On his return to London, Farokh was inspired to create his loving interpretation of the dish. He brines the chicken for 24-hours to make it extra juicy and flavourful, combining it with a sweet-and-sour Parsi tomato sauce and saffron rice. Topped with barberries, crispy onions and cashew nuts fried golden in ghee, the magnificent dish is crying out to be shared. ‘I want people to put it in the oven and for their kitchens to fill up with the aromas of saffron and spices and caramelised onions. I want them to be bowled over the same way I was.’

For each of these chefs, some of their very earliest and most primal motives behind cooking were to continue the traditions of shared eating. ‘I got into being a chef because I enjoy cooking food to share,’ says Jon, ‘I never cook alone. I cook for people’. Jon is often told how hard it is to cook for chefs but maintains otherwise: ‘all we want to do is sit there and enjoy that food with you. Food brings that one moment where you all go, ‘yeah, that’s great’ and relax’.

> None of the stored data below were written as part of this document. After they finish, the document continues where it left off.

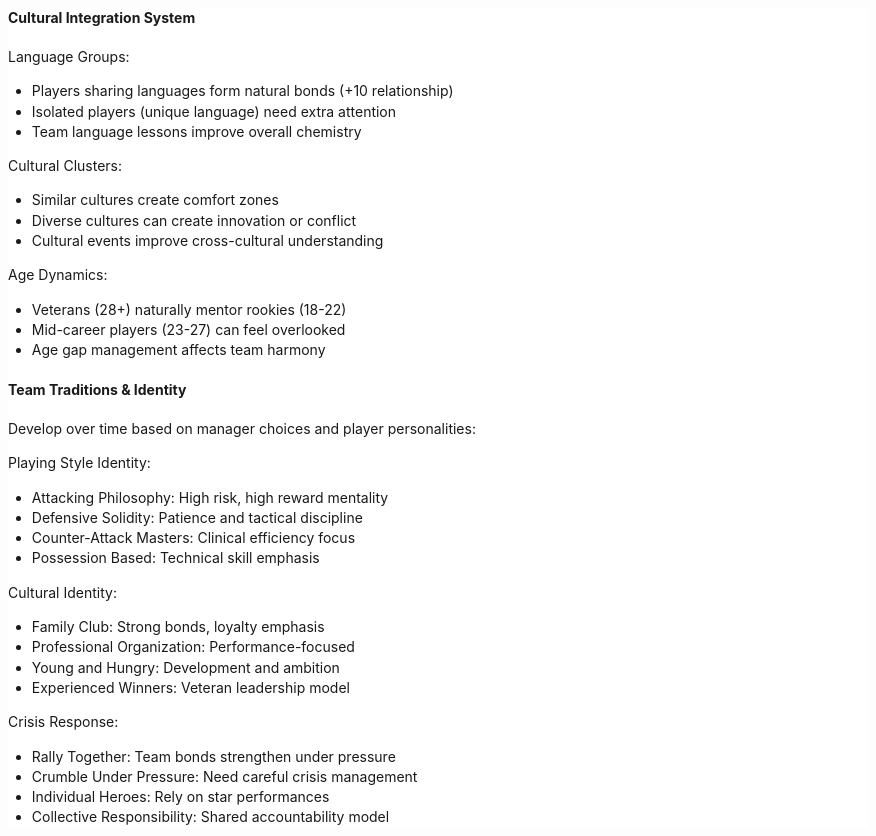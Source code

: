 #### **Cultural Integration System**

Language Groups:

- Players sharing languages form natural bonds (+10 relationship)
- Isolated players (unique language) need extra attention
- Team language lessons improve overall chemistry

Cultural Clusters:

- Similar cultures create comfort zones
- Diverse cultures can create innovation or conflict
- Cultural events improve cross-cultural understanding 

Age Dynamics:

- Veterans (28+) naturally mentor rookies (18-22)
- Mid-career players (23-27) can feel overlooked
- Age gap management affects team harmony

#### **Team Traditions & Identity**

Develop over time based on manager choices and player personalities:

Playing Style Identity:

- Attacking Philosophy: High risk, high reward mentality
- Defensive Solidity: Patience and tactical discipline
- Counter-Attack Masters: Clinical efficiency focus
- Possession Based: Technical skill emphasis

Cultural Identity:

- Family Club: Strong bonds, loyalty emphasis
- Professional Organization: Performance-focused
- Young and Hungry: Development and ambition
- Experienced Winners: Veteran leadership model

Crisis Response:

- Rally Together: Team bonds strengthen under pressure
- Crumble Under Pressure: Need careful crisis management
- Individual Heroes: Rely on star performances
- Collective Responsibility: Shared accountability model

What makes the culture of sharing yet more magic is that it isn’t confined by place. ‘In many Asian cultures it’s the same,’ says Harneet, ‘Even if you don’t have bigger families, you share with friends’. He describes how, despite travelling across many continents throughout his life, he’s never been able to eat alone; ‘I found it difficult to go to Mahmoun’s in New York and get a falafel in the night if I wasn’t with someone. That’s why my menus are made in such a way.’ som saa co-owner Andy Oliver adds that sharing is central to the way Thais eat, with every meal created to embody balance—between rich, spicy and fresh or crunchy, soft and sharp—and not just in one dish but across the table. It’s in the blueprint of these meals, therefore, that they are shared. ‘It’s rare to eat alone in Thailand,’ says Andy, ‘we want our customers to experience that culture’.

The feasting menus created by each of these chefs, then, are not about mystified cooking techniques, and not even really just about food. They’re about the communal moments that they’ll create around people’s tables. For Tom Harris, food is the magnet that draws everyone together: ‘that’s what it’s all about. It’s about getting together around a table’.